*Assignment*.
Throughout the records below, find the lines with the string "available" and give how many there are, nothing else.

*Supplied entries*.
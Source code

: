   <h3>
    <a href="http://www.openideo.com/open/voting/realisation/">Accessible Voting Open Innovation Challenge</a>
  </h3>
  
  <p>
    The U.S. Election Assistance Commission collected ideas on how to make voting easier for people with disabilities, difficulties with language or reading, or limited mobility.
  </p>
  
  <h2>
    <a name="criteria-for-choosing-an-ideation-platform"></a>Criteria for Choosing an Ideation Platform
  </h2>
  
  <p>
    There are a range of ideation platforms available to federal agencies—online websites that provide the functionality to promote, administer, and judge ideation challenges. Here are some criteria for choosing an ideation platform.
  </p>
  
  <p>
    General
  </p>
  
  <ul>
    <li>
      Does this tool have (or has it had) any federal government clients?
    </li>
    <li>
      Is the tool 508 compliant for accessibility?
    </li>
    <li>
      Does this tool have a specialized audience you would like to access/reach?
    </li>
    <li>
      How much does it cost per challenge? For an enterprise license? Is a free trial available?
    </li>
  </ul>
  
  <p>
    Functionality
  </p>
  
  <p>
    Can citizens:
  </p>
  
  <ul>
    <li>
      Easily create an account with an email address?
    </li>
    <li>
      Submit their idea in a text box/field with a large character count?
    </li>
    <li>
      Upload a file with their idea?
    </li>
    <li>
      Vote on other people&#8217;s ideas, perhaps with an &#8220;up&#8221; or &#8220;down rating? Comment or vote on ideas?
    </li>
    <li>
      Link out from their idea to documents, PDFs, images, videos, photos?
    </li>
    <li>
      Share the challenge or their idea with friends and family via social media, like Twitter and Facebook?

*Solution below*.
2